The Independent Junior Research Groups in China, modeled on those of the Max Planck Society, have proven to be particularly successful. They provide selected Chinese scientists the opportunity to do independent research on their own responsibility for up to five years, and thus to qualify for leadership positions in China. The first Director chosen for the Independent Junior Research Group established in Shanghai, Prof. Pei Gang, was the youngest member of the Chinese Academy of Sciences, and was appointed Director of the Academy’s new biosciences center, the Shanghai Institute for Biological Sciences. The Director of the second Junior Research Group in Shanghai, Dr. Hu Gengxi, also took the career track: he now finances his research work with the income from his own biotech companies.

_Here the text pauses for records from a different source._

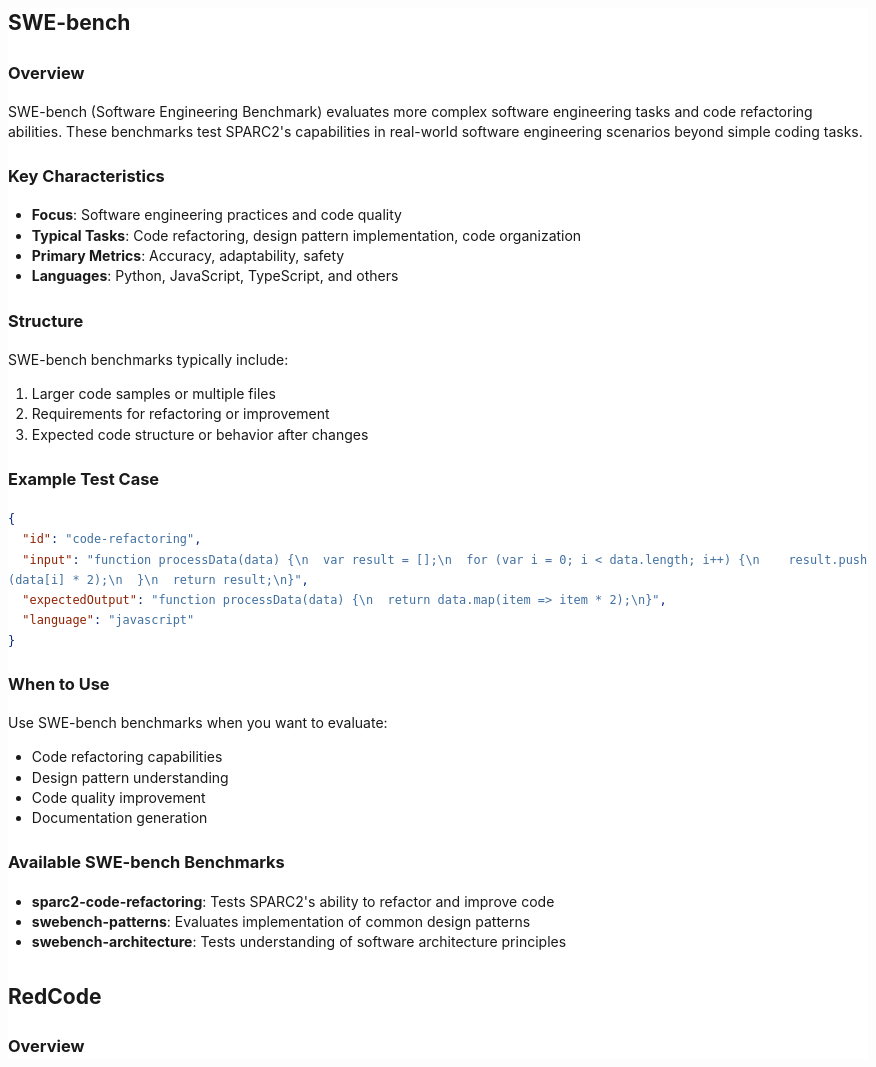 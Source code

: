 ## SWE-bench

### Overview

SWE-bench (Software Engineering Benchmark) evaluates more complex software engineering tasks and code refactoring abilities. These benchmarks test SPARC2's capabilities in real-world software engineering scenarios beyond simple coding tasks.

### Key Characteristics

- **Focus**: Software engineering practices and code quality
- **Typical Tasks**: Code refactoring, design pattern implementation, code organization
- **Primary Metrics**: Accuracy, adaptability, safety
- **Languages**: Python, JavaScript, TypeScript, and others

### Structure

SWE-bench benchmarks typically include:

1. Larger code samples or multiple files
2. Requirements for refactoring or improvement
3. Expected code structure or behavior after changes

### Example Test Case

```json
{
  "id": "code-refactoring",
  "input": "function processData(data) {\n  var result = [];\n  for (var i = 0; i < data.length; i++) {\n    result.push(data[i] * 2);\n  }\n  return result;\n}",
  "expectedOutput": "function processData(data) {\n  return data.map(item => item * 2);\n}",
  "language": "javascript"
}
```

### When to Use

Use SWE-bench benchmarks when you want to evaluate:
- Code refactoring capabilities
- Design pattern understanding
- Code quality improvement
- Documentation generation

### Available SWE-bench Benchmarks

- **sparc2-code-refactoring**: Tests SPARC2's ability to refactor and improve code
- **swebench-patterns**: Evaluates implementation of common design patterns
- **swebench-architecture**: Tests understanding of software architecture principles

## RedCode

### Overview
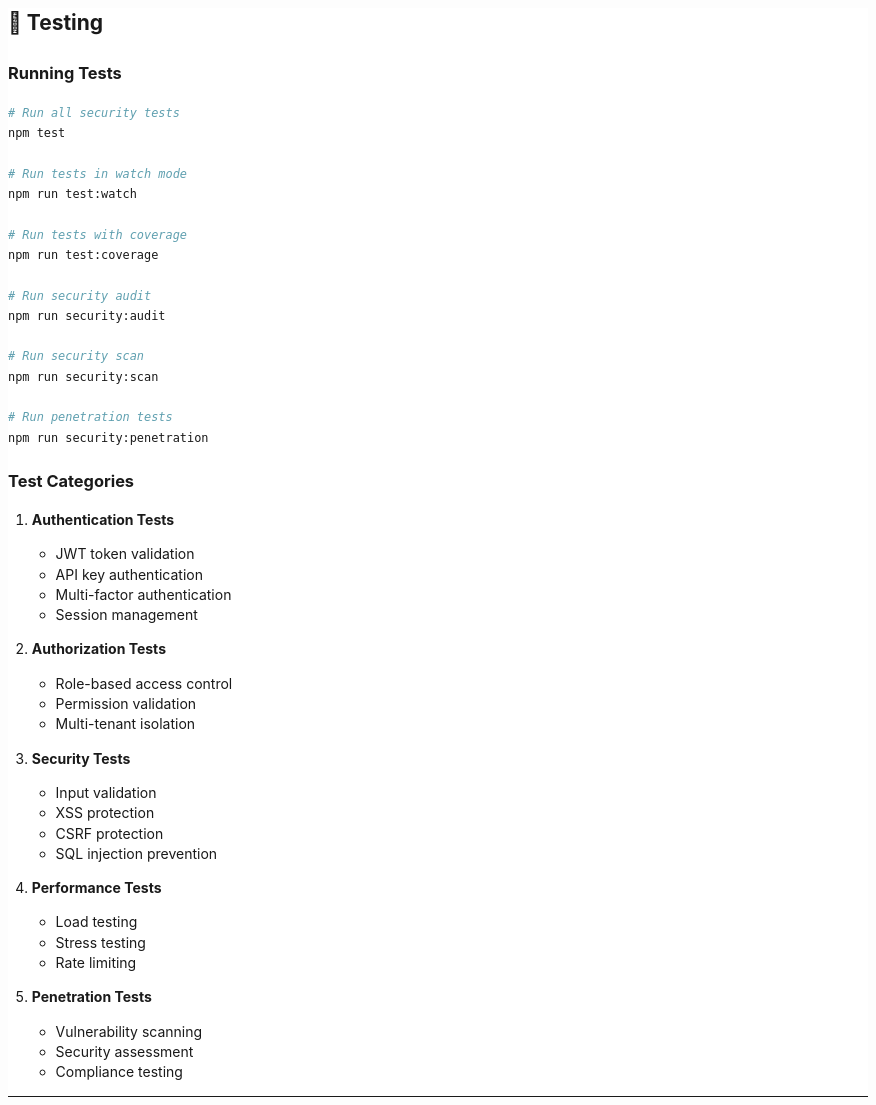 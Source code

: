 
## 🧪 Testing

### Running Tests

```bash
# Run all security tests
npm test

# Run tests in watch mode
npm run test:watch

# Run tests with coverage
npm run test:coverage

# Run security audit
npm run security:audit

# Run security scan
npm run security:scan

# Run penetration tests
npm run security:penetration
```

### Test Categories

1. **Authentication Tests**
   - JWT token validation
   - API key authentication
   - Multi-factor authentication
   - Session management

2. **Authorization Tests**
   - Role-based access control
   - Permission validation
   - Multi-tenant isolation

3. **Security Tests**
   - Input validation
   - XSS protection
   - CSRF protection
   - SQL injection prevention

4. **Performance Tests**
   - Load testing
   - Stress testing
   - Rate limiting

5. **Penetration Tests**
   - Vulnerability scanning
   - Security assessment
   - Compliance testing

--- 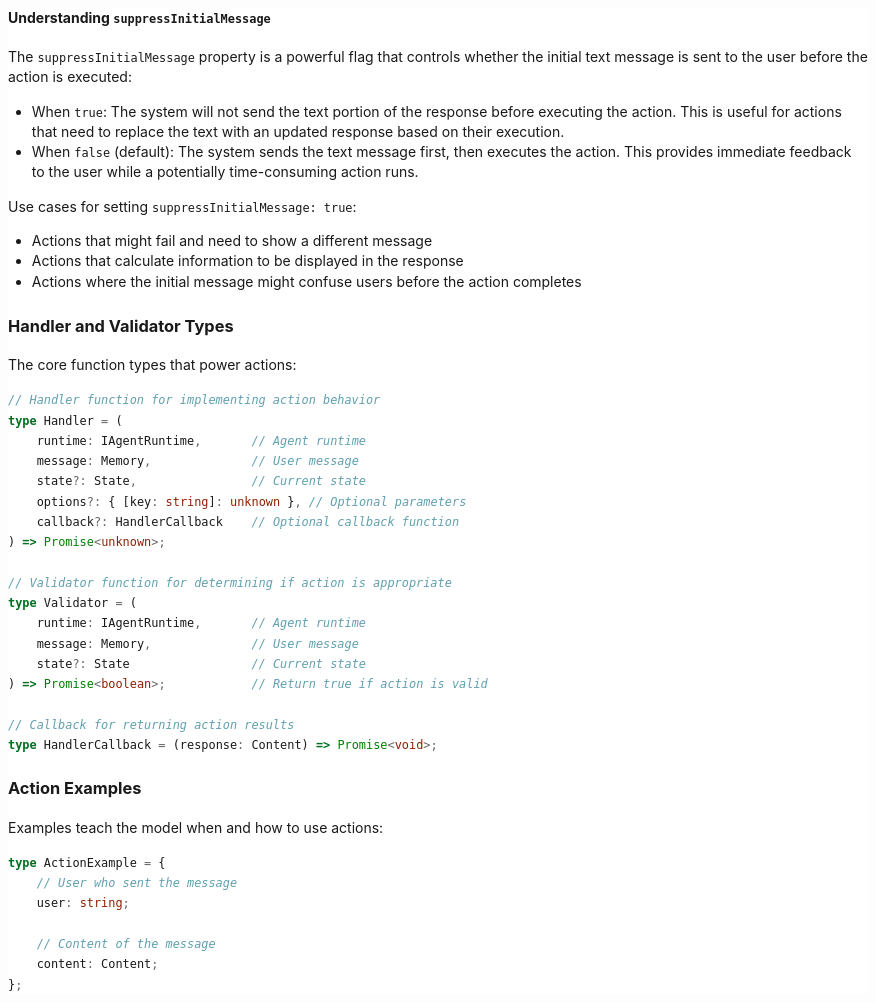 #### Understanding `suppressInitialMessage`

The `suppressInitialMessage` property is a powerful flag that controls whether the initial text message is sent to the user before the action is executed:

- When `true`: The system will not send the text portion of the response before executing the action. This is useful for actions that need to replace the text with an updated response based on their execution.
- When `false` (default): The system sends the text message first, then executes the action. This provides immediate feedback to the user while a potentially time-consuming action runs.

Use cases for setting `suppressInitialMessage: true`:

- Actions that might fail and need to show a different message
- Actions that calculate information to be displayed in the response
- Actions where the initial message might confuse users before the action completes

### Handler and Validator Types

The core function types that power actions:

```typescript
// Handler function for implementing action behavior
type Handler = (
    runtime: IAgentRuntime,       // Agent runtime
    message: Memory,              // User message
    state?: State,                // Current state
    options?: { [key: string]: unknown }, // Optional parameters
    callback?: HandlerCallback    // Optional callback function
) => Promise<unknown>;

// Validator function for determining if action is appropriate
type Validator = (
    runtime: IAgentRuntime,       // Agent runtime
    message: Memory,              // User message 
    state?: State                 // Current state
) => Promise<boolean>;            // Return true if action is valid

// Callback for returning action results
type HandlerCallback = (response: Content) => Promise<void>;
```

### Action Examples

Examples teach the model when and how to use actions:

```typescript
type ActionExample = {
    // User who sent the message
    user: string;
    
    // Content of the message
    content: Content;
};
```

This program for supporting junior researchers for a maximum of five years was continued in Shanghai with two new groups. It will be pursued further at the Academy Institute for Zoology in Kunming, with a new cooperation focus, biodiversity research, and likewise two Independent Junior Research Groups.

In addition to the direct scientific partnerships, the Shanghai Institute for Advanced Studies, set up by the Chinese Academy with the support of the Max Planck Society and the German Federal Ministry for Education and Research, is a kind of "hub" for the rapid development in both the quickly changing Chinese research system and the modern sciences worldwide.

The German-Chinese cooperation is financed through the budget of the Max Planck Society, which expends more than a million euros each year on the partnership, as well as through substantial special funding from the Federal Ministry for Education and Research. These special funds benefit the cooperation between German universities and Institutes of the Chinese Academy of Sciences, since the partnership agreement between the Max Planck Society and the Chinese Academy of Sciences also includes other German scientific organizations, particularly the Deutsche Forschungsgemeinschaft (German Research Consortium), and hence the universities, as well.

Over the course of the 30 years of cooperation, more than 1,500 Chinese scientists have researched extensively at Max Planck Institutes, and just as many German scientists have worked in China. The partnership’s success is further demonstrated by the fact that about a third of all positions for managers and directors at the Chinese Academy are filled by scientists who were trained in Germany.